1.1	The St. Ives Tabletop group (henceforth referred to as the “Group”) is managed by a committee (henceforth referred to as the “Committee”).
1.2	This policy covers aspects of data protection, data sharing, and data usage of information supplied by individuals to the Committee.
1.3	Any information shared with other members of the Group directly is beyond the responsibility of this document. However, mis-use of that information, and any distress or harm caused would be covered by the Group’s Conduct and Behaviour Policy.

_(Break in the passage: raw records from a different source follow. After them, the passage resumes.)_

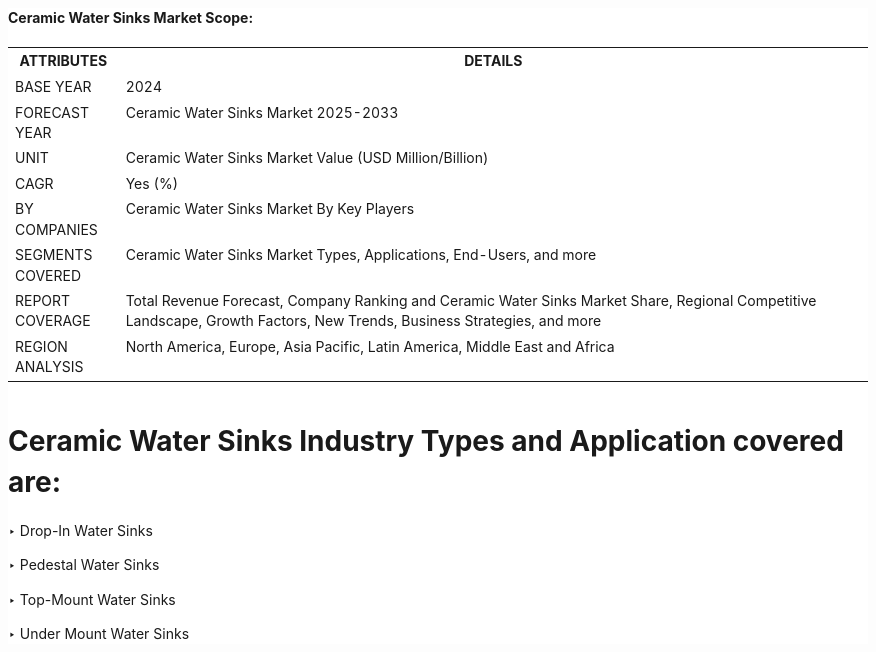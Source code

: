 <h4>Ceramic Water Sinks Market Scope:</h4>
<table>
<tr>
<th>ATTRIBUTES</th>
<th>DETAILS</th>
</tr>
<tr>
<td>BASE YEAR</td>
<td>2024</td>
</tr>
<tr>
<td>FORECAST YEAR</td>
<td>Ceramic Water Sinks Market 2025-2033</td>
</tr>
<tr>
<td>UNIT</td>
<td>Ceramic Water Sinks Market Value (USD Million/Billion)</td>
<tr>
<td>CAGR</td>
<td>Yes (%)</td>
</tr>
</tr>
<tr>
<td>BY COMPANIES</td>
<td>Ceramic Water Sinks Market By Key Players</td>
</tr>
<tr>
<td>SEGMENTS COVERED</td>
<td>Ceramic Water Sinks Market Types, Applications, End-Users, and more</td>
</tr>
<tr>
<td>REPORT COVERAGE</td>
<td>Total Revenue Forecast, Company Ranking and Ceramic Water Sinks Market Share, Regional Competitive Landscape, Growth Factors, New Trends, Business Strategies, and more</td>
</tr>
<tr>
<td>REGION ANALYSIS</td>
<td>North America, Europe, Asia Pacific, Latin America, Middle East and Africa</td>
</tr>
</table>

# <strong>Ceramic Water Sinks Industry Types and Application covered are:</strong>

‣ Drop-In Water Sinks

   ‣ Pedestal Water Sinks

   ‣ Top-Mount Water Sinks

   ‣ Under Mount Water Sinks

2. Personal Data at Sessions

2.1		Individuals attending a session do not need to provide any personal information to the Committee.
2.2		Individual attendance will be optionally recorded, which may include:
	2.2.1	First name and initial
	2.2.2	Email address
	2.2.3	Discord username
2.3		Aggregate numbers will be recorded (to help the Committee manage the Group and assess the financial risks).
2.4		We will seek consent to capture images at sessions that may include individuals and their guardians/carers.
2.5		There is no membership of the Group as such, with no member card, nor member database.

3. Personal Data Online

3.1	The Group use several digital tools and social media platforms. Online communication requires the Committee to obtain and store information about individuals, specifically their name and username/identifier associated with the appropriate tool or platform.
3.2	The Committee will invite individuals to provide an email address. This will be used solely for the purpose of communicating updates on Group events and activities. These details will be stored within the relevant tool or platform, or within a database.
3.3	Any stored contact information will be visible to all members of the Committee and, depending on the digital tool or platform, revealed to other individuals (for example, joining a Facebook Group will reveal the individual to others within that Facebook Group - this is outside the control of the Committee).
3.4	Individuals are not required to use any digital tool or social media platform, and any such use is also in accordance with the relevant user agreements.
3.5	Individuals may at any time have their details removed from the relevant digital tool, social media platform account, or associated database. However, depending on the tool or platform, the Committee may not have the ability to fully remove an individual or their contributions (instead the individual might need to make such a request to the tool or platform). The Committee will acknowledge requests to be removed, and explain the actions taken, and what may remain, on a per tool/platform basis.

4.1	Individuals’ data will not be shared outside the Committee or sold to third parties.